À pied depuis le Prado : environ 25 minutes vers l’ouest.
Questions fréquentes sur La Latina
Quel est le meilleur moment pour visiter La Latina ?
Le dimanche matin pour El Rastro, avec des tapas de 13h00 à 16h00 ensuite. C’est la quintessence du dimanche madrilène. Le samedi soir est également excellent pour les tapas sans la foule du marché. Du lundi au jeudi, le quartier est plus calme et plus facile à parcourir ; plusieurs restaurants sont fermés le lundi.
Quels sont les meilleurs bars à tapas de la Calle Cava Baja ?
Taberna Tempranillo pour les vins et la charcuterie, Juana la Loca pour la meilleure tortilla española, Taberna de los Austrias pour l’atmosphère cave traditionnelle, et El Viajero pour un verre en terrasse. Casa Lucio pour un repas traditionnel complet assis. Le guide des meilleurs bars à tapas en propose une liste complète classée.

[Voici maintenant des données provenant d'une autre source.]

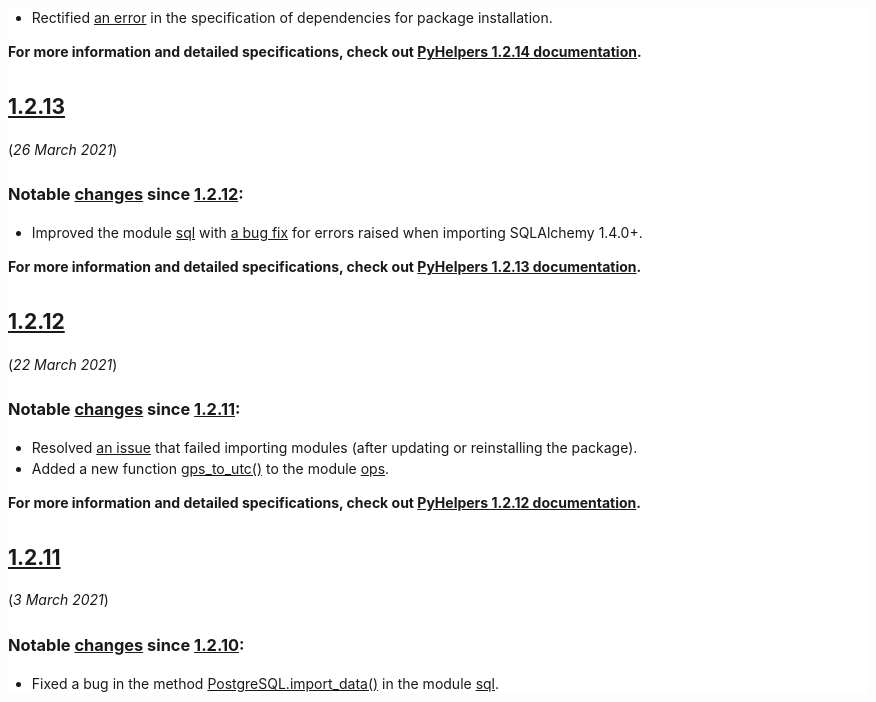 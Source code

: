 - Rectified [an error](https://github.com/mikeqfu/pyhelpers/commit/bad3ff51a90a0da9ce9ebb2b4e20b3517204e05c) in the specification of dependencies for package installation.

**For more information and detailed specifications, check out [PyHelpers 1.2.14 documentation](https://pyhelpers.readthedocs.io/en/1.2.14/).**


## [1.2.13](https://github.com/mikeqfu/pyhelpers/releases/tag/1.2.13)

(*26 March 2021*)

### Notable [changes](https://github.com/mikeqfu/pyhelpers/compare/1.2.12...1.2.13) since [1.2.12](https://pypi.org/project/pyhelpers/1.2.12/):

- Improved the module [sql](https://github.com/mikeqfu/pyhelpers/blob/c96c6acd31d7d94a99bb4591a741c656982868c9/pyhelpers/sql.py) with [a bug fix](https://github.com/mikeqfu/pyhelpers/commit/c96c6acd31d7d94a99bb4591a741c656982868c9) for errors raised when importing SQLAlchemy 1.4.0+.

**For more information and detailed specifications, check out [PyHelpers 1.2.13 documentation](https://pyhelpers.readthedocs.io/en/1.2.13/).** 


## [1.2.12](https://github.com/mikeqfu/pyhelpers/releases/tag/1.2.12)

(*22 March 2021*)

### Notable [changes](https://github.com/mikeqfu/pyhelpers/compare/1.2.11...1.2.12) since [1.2.11](https://pypi.org/project/pyhelpers/1.2.11/):

- Resolved [an issue](https://github.com/mikeqfu/pyhelpers/commit/b426b761297117aeb599836f88bde0c08a5a50cf) that failed importing modules (after updating or reinstalling the package).
- Added a new function [gps_to_utc()](https://github.com/mikeqfu/pyhelpers/commit/b0338189cf16d5aac8c6a2d1785e37f7f3ae9f05) to the module [ops](https://github.com/mikeqfu/pyhelpers/blob/294fdb7d9817a58a6dd4cad909f23a9f75416e49/pyhelpers/ops.py).

**For more information and detailed specifications, check out [PyHelpers 1.2.12 documentation](https://pyhelpers.readthedocs.io/en/1.2.12/).** 


## [1.2.11](https://github.com/mikeqfu/pyhelpers/releases/tag/1.2.11)

(*3 March 2021*)

### Notable [changes](https://github.com/mikeqfu/pyhelpers/compare/1.2.10...1.2.11) since [1.2.10](https://pypi.org/project/pyhelpers/1.2.10/):

- Fixed a bug in the method [PostgreSQL.import_data()](https://github.com/mikeqfu/pyhelpers/commit/e6b0a13481bb53a63a5b3884830889ce5adb611c) in the module [sql](https://github.com/mikeqfu/pyhelpers/blob/e6b0a13481bb53a63a5b3884830889ce5adb611c/pyhelpers/sql.py).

Vaut-il la peine de visiter El Rastro ?
Oui — avec des attentes calibrées. L’artère principale (Ribera de Curtidores) est bondée et essentiellement composée de marchandises touristiques. Les vraies antiquités et les trouvailles de seconde main se trouvent dans les boutiques permanentes à l’extrémité sud (Galerias Piquer) et dans les rues latérales. Arrivez avant 10h00 pour le meilleur choix et le moins de congestion.
Comment La Latina se compare-t-elle au Mercado de San Miguel pour les tapas ?
La Latina est plus authentique, moins apprêtée et nettement moins chère. San Miguel est un beau marché en fer forgé avec des produits de qualité, mais à des prix orientés touristes et avec peu de caractère local. Pour une vraie expérience de tapas dans des bars traditionnels, La Latina l’emporte clairement.
Quel est le budget standard pour les tapas à La Latina ?
15–25 € par personne pour un véritable circuit avec des boissons dans trois ou quatre bars. Le format régule naturellement les dépenses — on s’assied rarement pour un repas complet, et chaque étape représente une caña (2–3 €) ou un verre de vin (3–4 €) avec quelques petites assiettes (2–4 € chacune, parfois offertes).
Peut-on combiner La Latina avec d’autres quartiers ?
Oui, facilement — elle s’enchaîne naturellement avec la Plaza Mayor et le quartier des Austrias (5 minutes au nord), Lavapiés (10 minutes à l’est) et le Barrio de las Letras (15 minutes au nord-est). Une journée complète couvrant La Latina, le quartier des Austrias et le Barrio de las Letras à pied est l’une des meilleures façons de comprendre le centre de Madrid.